→ What is needed: Both the line containing "#### Fallbeispiel" and the line containing "#### Analyse" belong to the span. Output exactly that span from the listing below, and nothing outside it.

→ Data listing:
----------------------------------------

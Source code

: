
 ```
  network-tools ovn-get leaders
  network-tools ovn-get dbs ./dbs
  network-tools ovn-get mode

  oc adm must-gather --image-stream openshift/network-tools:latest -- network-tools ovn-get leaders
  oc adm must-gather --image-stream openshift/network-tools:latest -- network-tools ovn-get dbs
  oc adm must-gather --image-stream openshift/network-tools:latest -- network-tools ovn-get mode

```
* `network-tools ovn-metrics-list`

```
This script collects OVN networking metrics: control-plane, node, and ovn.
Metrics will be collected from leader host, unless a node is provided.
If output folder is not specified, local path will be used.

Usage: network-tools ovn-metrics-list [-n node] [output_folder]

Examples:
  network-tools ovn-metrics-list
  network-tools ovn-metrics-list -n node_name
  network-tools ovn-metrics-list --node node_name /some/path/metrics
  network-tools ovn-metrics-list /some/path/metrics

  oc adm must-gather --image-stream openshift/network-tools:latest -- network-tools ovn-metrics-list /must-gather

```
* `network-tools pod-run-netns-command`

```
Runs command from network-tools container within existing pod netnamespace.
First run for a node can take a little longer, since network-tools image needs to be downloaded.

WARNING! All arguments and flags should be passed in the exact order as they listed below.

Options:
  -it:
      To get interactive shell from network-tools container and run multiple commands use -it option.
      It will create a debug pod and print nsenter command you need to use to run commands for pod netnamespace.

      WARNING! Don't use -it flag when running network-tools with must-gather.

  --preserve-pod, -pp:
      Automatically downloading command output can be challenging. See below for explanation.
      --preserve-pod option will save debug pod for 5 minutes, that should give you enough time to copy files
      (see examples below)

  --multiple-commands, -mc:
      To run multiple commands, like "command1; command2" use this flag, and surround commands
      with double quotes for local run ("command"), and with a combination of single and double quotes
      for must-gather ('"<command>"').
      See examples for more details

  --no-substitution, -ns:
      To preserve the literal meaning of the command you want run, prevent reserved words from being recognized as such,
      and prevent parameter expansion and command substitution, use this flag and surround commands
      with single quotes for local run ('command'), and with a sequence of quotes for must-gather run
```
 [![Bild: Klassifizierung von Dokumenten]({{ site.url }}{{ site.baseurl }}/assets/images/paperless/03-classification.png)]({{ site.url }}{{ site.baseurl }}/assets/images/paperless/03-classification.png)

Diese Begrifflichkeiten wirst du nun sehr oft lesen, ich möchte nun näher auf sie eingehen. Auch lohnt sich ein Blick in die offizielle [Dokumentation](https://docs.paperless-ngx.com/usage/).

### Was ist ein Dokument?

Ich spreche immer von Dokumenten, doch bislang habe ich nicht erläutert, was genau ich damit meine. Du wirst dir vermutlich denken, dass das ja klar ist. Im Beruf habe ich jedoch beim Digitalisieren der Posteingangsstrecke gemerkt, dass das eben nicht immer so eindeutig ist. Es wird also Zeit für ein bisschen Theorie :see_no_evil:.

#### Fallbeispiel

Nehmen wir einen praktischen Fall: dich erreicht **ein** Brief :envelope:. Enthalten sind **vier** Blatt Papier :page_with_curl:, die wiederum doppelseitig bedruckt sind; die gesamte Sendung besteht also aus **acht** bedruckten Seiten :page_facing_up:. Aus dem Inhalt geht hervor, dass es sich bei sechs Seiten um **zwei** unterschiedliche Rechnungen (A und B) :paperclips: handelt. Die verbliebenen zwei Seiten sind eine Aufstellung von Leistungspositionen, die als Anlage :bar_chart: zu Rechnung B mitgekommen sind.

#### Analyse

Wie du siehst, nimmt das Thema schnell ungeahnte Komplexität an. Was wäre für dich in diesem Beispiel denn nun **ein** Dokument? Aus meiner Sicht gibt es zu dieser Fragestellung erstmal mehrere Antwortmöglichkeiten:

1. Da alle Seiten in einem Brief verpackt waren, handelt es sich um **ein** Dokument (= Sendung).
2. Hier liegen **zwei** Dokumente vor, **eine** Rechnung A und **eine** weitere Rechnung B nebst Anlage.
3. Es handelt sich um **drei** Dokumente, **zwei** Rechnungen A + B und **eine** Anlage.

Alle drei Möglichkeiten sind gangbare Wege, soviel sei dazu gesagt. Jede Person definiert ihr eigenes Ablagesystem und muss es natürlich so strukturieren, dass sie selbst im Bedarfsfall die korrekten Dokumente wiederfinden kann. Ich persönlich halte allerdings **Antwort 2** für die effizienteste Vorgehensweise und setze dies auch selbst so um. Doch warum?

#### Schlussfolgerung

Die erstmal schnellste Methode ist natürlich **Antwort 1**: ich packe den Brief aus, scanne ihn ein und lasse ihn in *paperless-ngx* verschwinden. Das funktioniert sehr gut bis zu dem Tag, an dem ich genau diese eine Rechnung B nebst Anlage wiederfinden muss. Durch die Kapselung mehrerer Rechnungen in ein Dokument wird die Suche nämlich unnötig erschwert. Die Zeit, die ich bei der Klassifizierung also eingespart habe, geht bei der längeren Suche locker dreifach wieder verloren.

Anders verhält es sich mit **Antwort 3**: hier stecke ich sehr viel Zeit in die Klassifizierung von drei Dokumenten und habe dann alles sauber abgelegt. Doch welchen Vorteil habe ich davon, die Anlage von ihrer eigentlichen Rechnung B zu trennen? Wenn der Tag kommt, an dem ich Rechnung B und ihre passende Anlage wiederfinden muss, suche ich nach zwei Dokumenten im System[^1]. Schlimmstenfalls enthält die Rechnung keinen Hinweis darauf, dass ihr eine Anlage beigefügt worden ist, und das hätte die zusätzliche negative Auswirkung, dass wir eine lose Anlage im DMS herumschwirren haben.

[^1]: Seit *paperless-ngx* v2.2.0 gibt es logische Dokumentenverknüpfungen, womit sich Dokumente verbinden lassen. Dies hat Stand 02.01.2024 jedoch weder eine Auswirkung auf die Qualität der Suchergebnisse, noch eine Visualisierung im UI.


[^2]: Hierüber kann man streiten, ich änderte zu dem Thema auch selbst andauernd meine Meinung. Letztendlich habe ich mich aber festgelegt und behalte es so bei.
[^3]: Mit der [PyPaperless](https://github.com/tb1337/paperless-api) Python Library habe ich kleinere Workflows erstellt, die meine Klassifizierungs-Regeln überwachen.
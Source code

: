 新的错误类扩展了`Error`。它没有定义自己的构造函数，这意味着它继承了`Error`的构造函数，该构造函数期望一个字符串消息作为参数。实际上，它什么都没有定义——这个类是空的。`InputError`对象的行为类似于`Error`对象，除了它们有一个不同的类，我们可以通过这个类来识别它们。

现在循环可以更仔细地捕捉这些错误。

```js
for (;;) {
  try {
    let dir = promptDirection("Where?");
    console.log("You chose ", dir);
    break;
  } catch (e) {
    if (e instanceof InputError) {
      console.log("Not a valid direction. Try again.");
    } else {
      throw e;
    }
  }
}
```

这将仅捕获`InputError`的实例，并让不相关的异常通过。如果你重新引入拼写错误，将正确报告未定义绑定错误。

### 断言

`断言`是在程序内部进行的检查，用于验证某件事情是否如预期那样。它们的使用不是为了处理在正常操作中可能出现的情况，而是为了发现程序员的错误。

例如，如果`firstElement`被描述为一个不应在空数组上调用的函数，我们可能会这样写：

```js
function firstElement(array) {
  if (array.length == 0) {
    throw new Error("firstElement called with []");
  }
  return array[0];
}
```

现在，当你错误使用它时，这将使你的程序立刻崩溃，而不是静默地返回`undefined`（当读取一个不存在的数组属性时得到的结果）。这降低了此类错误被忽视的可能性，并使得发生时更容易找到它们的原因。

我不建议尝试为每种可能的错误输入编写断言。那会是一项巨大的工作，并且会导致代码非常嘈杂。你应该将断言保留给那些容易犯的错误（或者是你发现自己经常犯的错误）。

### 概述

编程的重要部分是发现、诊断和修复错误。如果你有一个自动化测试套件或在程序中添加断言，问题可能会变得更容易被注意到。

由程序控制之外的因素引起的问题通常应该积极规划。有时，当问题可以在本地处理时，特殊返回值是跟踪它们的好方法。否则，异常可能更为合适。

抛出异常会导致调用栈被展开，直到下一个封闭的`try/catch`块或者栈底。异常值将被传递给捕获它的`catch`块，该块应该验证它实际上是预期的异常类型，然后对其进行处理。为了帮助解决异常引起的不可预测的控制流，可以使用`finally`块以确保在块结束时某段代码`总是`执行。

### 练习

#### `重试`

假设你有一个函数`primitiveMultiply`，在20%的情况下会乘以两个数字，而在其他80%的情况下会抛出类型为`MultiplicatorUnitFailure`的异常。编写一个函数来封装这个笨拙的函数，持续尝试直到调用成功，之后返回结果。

----------------------------------------

→ Expected answer:
#### Fallbeispiel

Nehmen wir einen praktischen Fall: dich erreicht **ein** Brief :envelope:. Enthalten sind **vier** Blatt Papier :page_with_curl:, die wiederum doppelseitig bedruckt sind; die gesamte Sendung besteht also aus **acht** bedruckten Seiten :page_facing_up:. Aus dem Inhalt geht hervor, dass es sich bei sechs Seiten um **zwei** unterschiedliche Rechnungen (A und B) :paperclips: handelt. Die verbliebenen zwei Seiten sind eine Aufstellung von Leistungspositionen, die als Anlage :bar_chart: zu Rechnung B mitgekommen sind.

#### Analyse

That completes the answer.